Collected data:
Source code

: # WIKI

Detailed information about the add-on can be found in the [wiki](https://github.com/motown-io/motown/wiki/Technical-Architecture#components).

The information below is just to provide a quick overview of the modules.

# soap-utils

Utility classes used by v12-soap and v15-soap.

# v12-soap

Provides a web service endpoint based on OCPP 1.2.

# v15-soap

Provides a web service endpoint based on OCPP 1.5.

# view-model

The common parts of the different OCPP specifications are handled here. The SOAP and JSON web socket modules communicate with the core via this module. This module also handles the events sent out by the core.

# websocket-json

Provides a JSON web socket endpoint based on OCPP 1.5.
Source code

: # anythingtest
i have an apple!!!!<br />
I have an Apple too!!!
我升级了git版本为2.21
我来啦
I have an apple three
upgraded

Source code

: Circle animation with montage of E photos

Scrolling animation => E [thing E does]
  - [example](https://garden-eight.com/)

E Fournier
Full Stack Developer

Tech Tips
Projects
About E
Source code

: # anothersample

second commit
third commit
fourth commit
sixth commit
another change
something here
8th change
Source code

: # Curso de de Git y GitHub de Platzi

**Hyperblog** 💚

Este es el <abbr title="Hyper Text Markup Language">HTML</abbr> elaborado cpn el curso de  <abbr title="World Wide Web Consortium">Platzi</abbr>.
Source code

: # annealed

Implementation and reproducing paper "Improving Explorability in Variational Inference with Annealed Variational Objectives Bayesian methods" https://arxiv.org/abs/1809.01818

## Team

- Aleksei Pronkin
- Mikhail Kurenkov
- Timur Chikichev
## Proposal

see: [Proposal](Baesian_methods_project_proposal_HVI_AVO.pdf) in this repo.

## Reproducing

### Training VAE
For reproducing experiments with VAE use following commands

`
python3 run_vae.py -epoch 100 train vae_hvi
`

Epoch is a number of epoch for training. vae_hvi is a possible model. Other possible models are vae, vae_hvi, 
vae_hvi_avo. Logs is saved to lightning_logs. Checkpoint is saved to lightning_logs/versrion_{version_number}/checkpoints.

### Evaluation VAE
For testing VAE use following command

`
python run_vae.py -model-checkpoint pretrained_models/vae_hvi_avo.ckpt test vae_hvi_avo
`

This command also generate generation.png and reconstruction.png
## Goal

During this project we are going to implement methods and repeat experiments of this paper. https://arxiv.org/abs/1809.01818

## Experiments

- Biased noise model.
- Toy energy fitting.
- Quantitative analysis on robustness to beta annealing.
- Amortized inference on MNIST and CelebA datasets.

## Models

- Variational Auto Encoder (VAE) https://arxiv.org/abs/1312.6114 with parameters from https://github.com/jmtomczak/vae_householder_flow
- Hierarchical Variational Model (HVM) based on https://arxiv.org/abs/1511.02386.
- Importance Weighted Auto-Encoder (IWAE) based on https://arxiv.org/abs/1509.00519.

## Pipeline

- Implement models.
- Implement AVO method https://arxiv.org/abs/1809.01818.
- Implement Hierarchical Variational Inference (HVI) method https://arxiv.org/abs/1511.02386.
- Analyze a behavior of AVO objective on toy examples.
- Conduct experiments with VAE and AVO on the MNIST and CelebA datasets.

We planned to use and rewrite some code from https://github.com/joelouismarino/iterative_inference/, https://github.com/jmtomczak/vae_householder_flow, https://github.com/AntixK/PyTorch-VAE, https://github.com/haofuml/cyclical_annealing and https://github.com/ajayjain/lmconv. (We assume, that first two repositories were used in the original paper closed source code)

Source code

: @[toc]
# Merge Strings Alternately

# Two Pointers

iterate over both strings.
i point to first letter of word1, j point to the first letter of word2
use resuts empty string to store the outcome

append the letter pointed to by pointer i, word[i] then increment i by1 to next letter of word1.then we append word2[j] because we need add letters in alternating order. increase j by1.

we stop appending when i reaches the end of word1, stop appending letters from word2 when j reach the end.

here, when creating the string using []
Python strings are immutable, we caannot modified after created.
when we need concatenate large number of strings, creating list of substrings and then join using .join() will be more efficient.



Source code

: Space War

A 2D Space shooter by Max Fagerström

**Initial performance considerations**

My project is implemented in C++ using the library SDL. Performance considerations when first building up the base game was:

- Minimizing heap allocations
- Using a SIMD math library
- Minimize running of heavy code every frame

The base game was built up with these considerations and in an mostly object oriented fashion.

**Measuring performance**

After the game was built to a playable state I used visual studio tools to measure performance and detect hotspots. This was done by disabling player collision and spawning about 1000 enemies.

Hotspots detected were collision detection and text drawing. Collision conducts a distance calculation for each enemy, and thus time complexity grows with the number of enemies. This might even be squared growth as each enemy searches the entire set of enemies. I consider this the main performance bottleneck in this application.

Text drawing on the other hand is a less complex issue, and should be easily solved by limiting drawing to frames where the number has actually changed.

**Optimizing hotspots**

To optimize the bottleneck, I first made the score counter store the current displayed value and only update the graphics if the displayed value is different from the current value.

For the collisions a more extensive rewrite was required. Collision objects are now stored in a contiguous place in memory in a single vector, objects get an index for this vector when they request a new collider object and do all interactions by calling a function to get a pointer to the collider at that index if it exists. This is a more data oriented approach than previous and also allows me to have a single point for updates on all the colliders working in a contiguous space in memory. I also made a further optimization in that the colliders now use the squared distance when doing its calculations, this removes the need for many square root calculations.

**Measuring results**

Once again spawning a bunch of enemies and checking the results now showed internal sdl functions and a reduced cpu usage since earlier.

Exercise instructions:
A word-for-word transcription of the data above is required.

Exercise response:
Source code

: # WIKI

Detailed information about the add-on can be found in the [wiki](https://github.com/motown-io/motown/wiki/Technical-Architecture#components).

The information below is just to provide a quick overview of the modules.

# soap-utils

Utility classes used by v12-soap and v15-soap.

# v12-soap

Provides a web service endpoint based on OCPP 1.2.

# v15-soap

Provides a web service endpoint based on OCPP 1.5.

# view-model

The common parts of the different OCPP specifications are handled here. The SOAP and JSON web socket modules communicate with the core via this module. This module also handles the events sent out by the core.

# websocket-json

Provides a JSON web socket endpoint based on OCPP 1.5.
Source code

: # anythingtest
i have an apple!!!!<br />
I have an Apple too!!!
我升级了git版本为2.21
我来啦
I have an apple three
upgraded

Source code

: Circle animation with montage of E photos

Scrolling animation => E [thing E does]
  - [example](https://garden-eight.com/)

E Fournier
Full Stack Developer

Tech Tips
Projects
About E
Source code

: # anothersample

second commit
third commit
fourth commit
sixth commit
another change
something here
8th change
Source code

: # Curso de de Git y GitHub de Platzi

**Hyperblog** 💚

Este es el <abbr title="Hyper Text Markup Language">HTML</abbr> elaborado cpn el curso de  <abbr title="World Wide Web Consortium">Platzi</abbr>.
Source code

: # annealed

Implementation and reproducing paper "Improving Explorability in Variational Inference with Annealed Variational Objectives Bayesian methods" https://arxiv.org/abs/1809.01818

## Team

- Aleksei Pronkin
- Mikhail Kurenkov
- Timur Chikichev
## Proposal

see: [Proposal](Baesian_methods_project_proposal_HVI_AVO.pdf) in this repo.

## Reproducing

### Training VAE
For reproducing experiments with VAE use following commands

`
python3 run_vae.py -epoch 100 train vae_hvi
`

Epoch is a number of epoch for training. vae_hvi is a possible model. Other possible models are vae, vae_hvi, 
vae_hvi_avo. Logs is saved to lightning_logs. Checkpoint is saved to lightning_logs/versrion_{version_number}/checkpoints.

### Evaluation VAE
For testing VAE use following command

`
python run_vae.py -model-checkpoint pretrained_models/vae_hvi_avo.ckpt test vae_hvi_avo
`

This command also generate generation.png and reconstruction.png
## Goal

During this project we are going to implement methods and repeat experiments of this paper. https://arxiv.org/abs/1809.01818

## Experiments

- Biased noise model.
- Toy energy fitting.
- Quantitative analysis on robustness to beta annealing.
- Amortized inference on MNIST and CelebA datasets.

## Models

- Variational Auto Encoder (VAE) https://arxiv.org/abs/1312.6114 with parameters from https://github.com/jmtomczak/vae_householder_flow
- Hierarchical Variational Model (HVM) based on https://arxiv.org/abs/1511.02386.
- Importance Weighted Auto-Encoder (IWAE) based on https://arxiv.org/abs/1509.00519.

## Pipeline

- Implement models.
- Implement AVO method https://arxiv.org/abs/1809.01818.
- Implement Hierarchical Variational Inference (HVI) method https://arxiv.org/abs/1511.02386.
- Analyze a behavior of AVO objective on toy examples.
- Conduct experiments with VAE and AVO on the MNIST and CelebA datasets.

We planned to use and rewrite some code from https://github.com/joelouismarino/iterative_inference/, https://github.com/jmtomczak/vae_householder_flow, https://github.com/AntixK/PyTorch-VAE, https://github.com/haofuml/cyclical_annealing and https://github.com/ajayjain/lmconv. (We assume, that first two repositories were used in the original paper closed source code)

Source code

: @[toc]
# Merge Strings Alternately

# Two Pointers

iterate over both strings.
i point to first letter of word1, j point to the first letter of word2
use resuts empty string to store the outcome

append the letter pointed to by pointer i, word[i] then increment i by1 to next letter of word1.then we append word2[j] because we need add letters in alternating order. increase j by1.

we stop appending when i reaches the end of word1, stop appending letters from word2 when j reach the end.

here, when creating the string using []
Python strings are immutable, we caannot modified after created.
when we need concatenate large number of strings, creating list of substrings and then join using .join() will be more efficient.



Source code

: Space War

A 2D Space shooter by Max Fagerström

**Initial performance considerations**

My project is implemented in C++ using the library SDL. Performance considerations when first building up the base game was:

- Minimizing heap allocations
- Using a SIMD math library
- Minimize running of heavy code every frame

The base game was built up with these considerations and in an mostly object oriented fashion.

**Measuring performance**

After the game was built to a playable state I used visual studio tools to measure performance and detect hotspots. This was done by disabling player collision and spawning about 1000 enemies.

Hotspots detected were collision detection and text drawing. Collision conducts a distance calculation for each enemy, and thus time complexity grows with the number of enemies. This might even be squared growth as each enemy searches the entire set of enemies. I consider this the main performance bottleneck in this application.

Text drawing on the other hand is a less complex issue, and should be easily solved by limiting drawing to frames where the number has actually changed.

**Optimizing hotspots**

To optimize the bottleneck, I first made the score counter store the current displayed value and only update the graphics if the displayed value is different from the current value.

For the collisions a more extensive rewrite was required. Collision objects are now stored in a contiguous place in memory in a single vector, objects get an index for this vector when they request a new collider object and do all interactions by calling a function to get a pointer to the collider at that index if it exists. This is a more data oriented approach than previous and also allows me to have a single point for updates on all the colliders working in a contiguous space in memory. I also made a further optimization in that the colliders now use the squared distance when doing its calculations, this removes the need for many square root calculations.

**Measuring results**

Once again spawning a bunch of enemies and checking the results now showed internal sdl functions and a reduced cpu usage since earlier.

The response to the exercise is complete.